What is being asked: An exact repetition of the data below, without images, is the expected answer.
*** Opening Extracted records ***
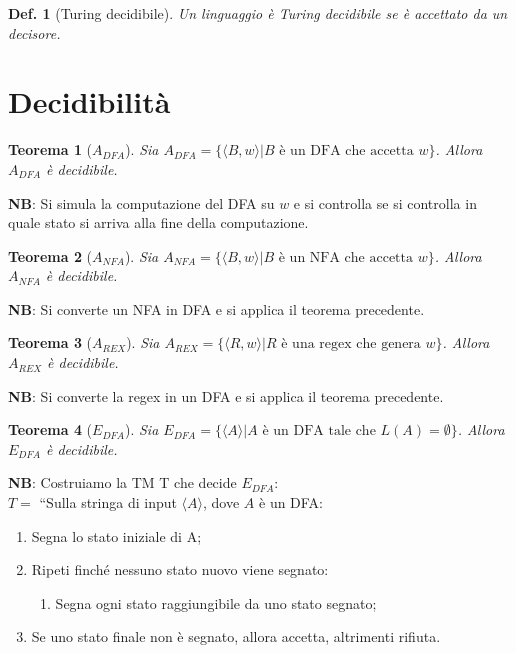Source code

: \documentclass[11pt]{article}
\newtheorem{definition}{Def.}[section]
\newtheorem{theorem}{Teorema}[section]
\begin{document}
\begin{definition}[Turing decidibile]
	Un linguaggio è Turing decidibile se è accettato da un decisore.
\end{definition}

\section{Decidibilità}

\begin{theorem}[$A_{DFA}$]
	Sia $A_{DFA} = \{\langle B, w \rangle | B \text{ è un DFA che accetta } 
	w\}$. Allora $A_{DFA}$ è decidibile.
\end{theorem}

\textbf{NB}: Si simula la computazione del DFA su $w$ e si controlla se si
controlla in quale stato si arriva alla fine della computazione.

\begin{theorem}[$A_{NFA}$]
	Sia $A_{NFA} = \{\langle B, w \rangle | B \text{ è un NFA che accetta } 
	w\}$. Allora $A_{NFA}$ è decidibile.
\end{theorem}

\textbf{NB}: Si converte un NFA in DFA e si applica il teorema precedente.

\begin{theorem}[$A_{REX}$]
	Sia $A_{REX} = \{\langle R, w \rangle | R \text{ è una regex che genera } 
	w\}$. Allora $A_{REX}$ è decidibile.
\end{theorem}

\textbf{NB}: Si converte la regex in un DFA e si applica il teorema precedente.

\begin{theorem}[$E_{DFA}$]
	Sia $E_{DFA} = \{\langle A \rangle | A \text{ è un DFA tale che } L(A) = 
	\emptyset\}$. Allora $E_{DFA}$ è decidibile.
\end{theorem}

\textbf{NB}: Costruiamo la TM T che decide $E_{DFA}$:\\

$T = $ ``Sulla stringa di input $\langle A \rangle$, dove $A$ è un DFA:
\begin{enumerate}
	\item Segna lo stato iniziale di A;
	\item Ripeti finché nessuno stato nuovo viene segnato:
	\begin{enumerate}
		\item Segna ogni stato raggiungibile da uno stato segnato;
	\end{enumerate}
	\item Se uno stato finale non è segnato, allora accetta, altrimenti rifiuta.
\end{enumerate}
\end{document}
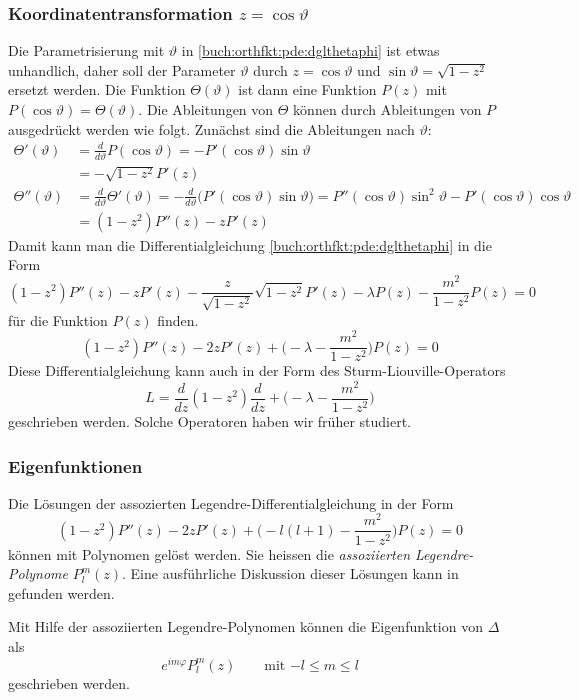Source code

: %
%
\subsubsection{Koordinatentransformation $z=\cos\vartheta$}
Die Parametrisierung mit $\vartheta$
in \eqref{buch:orthfkt:pde:dglthetaphi}
ist etwas unhandlich, daher soll der Parameter
$\vartheta$ durch $z=\cos\vartheta$ und
$\sin\vartheta = \sqrt{1-z^2}$
ersetzt werden.
Die Funktion $\Theta(\vartheta)$ ist dann eine Funktion $P(z)$ mit
$P(\cos\vartheta)=\Theta(\vartheta)$.
Die Ableitungen von $\Theta$ können durch Ableitungen von $P$
ausgedrückt werden wie folgt.
Zunächst sind die Ableitungen nach $\vartheta$:
\begin{align*}
\Theta'(\vartheta)
&=
\frac{d}{d\vartheta} P(\cos\vartheta)
=
-P'(\cos\vartheta) \sin\vartheta
\\
&=
-
\sqrt{1-z^2}
P'(z)
\\
\Theta''(\vartheta)
&=
\frac{d}{d\vartheta} 
\Theta'(\vartheta)
=
-\frac{d}{d\vartheta}\bigl(P'(\cos\vartheta) \sin\vartheta\bigr)
=
P''(\cos\vartheta)\sin^2\vartheta
-
P'(\cos\vartheta)\cos\vartheta
\\
&=
(1-z^2)
P''(z)
-
z
P'(z)
\end{align*}
Damit kann man die Differentialgleichung
\eqref{buch:orthfkt:pde:dglthetaphi}
in die Form
\[
(1-z^2)P''(z)
-
zP'(z)
-
\frac{z}{\sqrt{1-z^2}}\sqrt{1-z^2}P'(z)
-
\lambda P(z)
-
\frac{m^2}{1-z^2}P(z)
=
0
\]
für die Funktion $P(z)$ finden.
\begin{equation}
(1-z^2)P''(z) - 2zP'(z)
+
\biggl(
-
\lambda
-
\frac{m^2}{1-z^2}
\biggr)
P(z)
=
0
\label{buch:orthofkt:pde:eqn:legendreassocz}
\end{equation}
Diese Differentialgleichung kann auch in der Form des
Sturm-Liouville-Operators
\[
L
=
\frac{d}{dz}
(1-z^2)
\frac{d}{dz}
+
\biggl(-\lambda-\frac{m^2}{1-z^2}\biggr)
\]
geschrieben werden.
Solche Operatoren haben wir früher studiert.

%
%
\subsubsection{Eigenfunktionen}
Die Lösungen der assozierten Legendre-Differentialgleichung
in der Form 
\[
(1-z^2)P''(z)
-2z P'(z) +
\biggl(
-l(l+1)-\frac{m^2}{1-z^2}
\biggr)P(z)
=
0
\]
können mit Polynomen gelöst werden.
Sie heissen die {\em assoziierten Legendre-Polynome} $P_l^m(z)$.
Eine ausführliche Diskussion dieser Lösungen kann in
\cite{buch:mathsem-spezfunk}
gefunden werden.

Mit Hilfe der assoziierten Legendre-Polynomen können die Eigenfunktion
von $\Delta$ als
\[
e^{im\varphi}
P_l^m(z)
\qquad\text{mit $-l\le m\le l$}
\]
geschrieben werden.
*** Closing Extracted records ***
Answer below:
Source code

: \documentclass[11pt]{article}
\newtheorem{definition}{Def.}[section]
\newtheorem{theorem}{Teorema}[section]
\begin{document}
\begin{definition}[Turing decidibile]
	Un linguaggio è Turing decidibile se è accettato da un decisore.
\end{definition}

\section{Decidibilità}

\begin{theorem}[$A_{DFA}$]
	Sia $A_{DFA} = \{\langle B, w \rangle | B \text{ è un DFA che accetta } 
	w\}$. Allora $A_{DFA}$ è decidibile.
\end{theorem}

\textbf{NB}: Si simula la computazione del DFA su $w$ e si controlla se si
controlla in quale stato si arriva alla fine della computazione.

\begin{theorem}[$A_{NFA}$]
	Sia $A_{NFA} = \{\langle B, w \rangle | B \text{ è un NFA che accetta } 
	w\}$. Allora $A_{NFA}$ è decidibile.
\end{theorem}

\textbf{NB}: Si converte un NFA in DFA e si applica il teorema precedente.

\begin{theorem}[$A_{REX}$]
	Sia $A_{REX} = \{\langle R, w \rangle | R \text{ è una regex che genera } 
	w\}$. Allora $A_{REX}$ è decidibile.
\end{theorem}

\textbf{NB}: Si converte la regex in un DFA e si applica il teorema precedente.

\begin{theorem}[$E_{DFA}$]
	Sia $E_{DFA} = \{\langle A \rangle | A \text{ è un DFA tale che } L(A) = 
	\emptyset\}$. Allora $E_{DFA}$ è decidibile.
\end{theorem}

\textbf{NB}: Costruiamo la TM T che decide $E_{DFA}$:\\

$T = $ ``Sulla stringa di input $\langle A \rangle$, dove $A$ è un DFA:
\begin{enumerate}
	\item Segna lo stato iniziale di A;
	\item Ripeti finché nessuno stato nuovo viene segnato:
	\begin{enumerate}
		\item Segna ogni stato raggiungibile da uno stato segnato;
	\end{enumerate}
	\item Se uno stato finale non è segnato, allora accetta, altrimenti rifiuta.
\end{enumerate}
\end{document}
Source code

: %
%
\subsubsection{Koordinatentransformation $z=\cos\vartheta$}
Die Parametrisierung mit $\vartheta$
in \eqref{buch:orthfkt:pde:dglthetaphi}
ist etwas unhandlich, daher soll der Parameter
$\vartheta$ durch $z=\cos\vartheta$ und
$\sin\vartheta = \sqrt{1-z^2}$
ersetzt werden.
Die Funktion $\Theta(\vartheta)$ ist dann eine Funktion $P(z)$ mit
$P(\cos\vartheta)=\Theta(\vartheta)$.
Die Ableitungen von $\Theta$ können durch Ableitungen von $P$
ausgedrückt werden wie folgt.
Zunächst sind die Ableitungen nach $\vartheta$:
\begin{align*}
\Theta'(\vartheta)
&=
\frac{d}{d\vartheta} P(\cos\vartheta)
=
-P'(\cos\vartheta) \sin\vartheta
\\
&=
-
\sqrt{1-z^2}
P'(z)
\\
\Theta''(\vartheta)
&=
\frac{d}{d\vartheta} 
\Theta'(\vartheta)
=
-\frac{d}{d\vartheta}\bigl(P'(\cos\vartheta) \sin\vartheta\bigr)
=
P''(\cos\vartheta)\sin^2\vartheta
-
P'(\cos\vartheta)\cos\vartheta
\\
&=
(1-z^2)
P''(z)
-
z
P'(z)
\end{align*}
Damit kann man die Differentialgleichung
\eqref{buch:orthfkt:pde:dglthetaphi}
in die Form
\[
(1-z^2)P''(z)
-
zP'(z)
-
\frac{z}{\sqrt{1-z^2}}\sqrt{1-z^2}P'(z)
-
\lambda P(z)
-
\frac{m^2}{1-z^2}P(z)
=
0
\]
für die Funktion $P(z)$ finden.
\begin{equation}
(1-z^2)P''(z) - 2zP'(z)
+
\biggl(
-
\lambda
-
\frac{m^2}{1-z^2}
\biggr)
P(z)
=
0
\label{buch:orthofkt:pde:eqn:legendreassocz}
\end{equation}
Diese Differentialgleichung kann auch in der Form des
Sturm-Liouville-Operators
\[
L
=
\frac{d}{dz}
(1-z^2)
\frac{d}{dz}
+
\biggl(-\lambda-\frac{m^2}{1-z^2}\biggr)
\]
geschrieben werden.
Solche Operatoren haben wir früher studiert.

%
%
\subsubsection{Eigenfunktionen}
Die Lösungen der assozierten Legendre-Differentialgleichung
in der Form 
\[
(1-z^2)P''(z)
-2z P'(z) +
\biggl(
-l(l+1)-\frac{m^2}{1-z^2}
\biggr)P(z)
=
0
\]
können mit Polynomen gelöst werden.
Sie heissen die {\em assoziierten Legendre-Polynome} $P_l^m(z)$.
Eine ausführliche Diskussion dieser Lösungen kann in
\cite{buch:mathsem-spezfunk}
gefunden werden.

Mit Hilfe der assoziierten Legendre-Polynomen können die Eigenfunktion
von $\Delta$ als
\[
e^{im\varphi}
P_l^m(z)
\qquad\text{mit $-l\le m\le l$}
\]
geschrieben werden.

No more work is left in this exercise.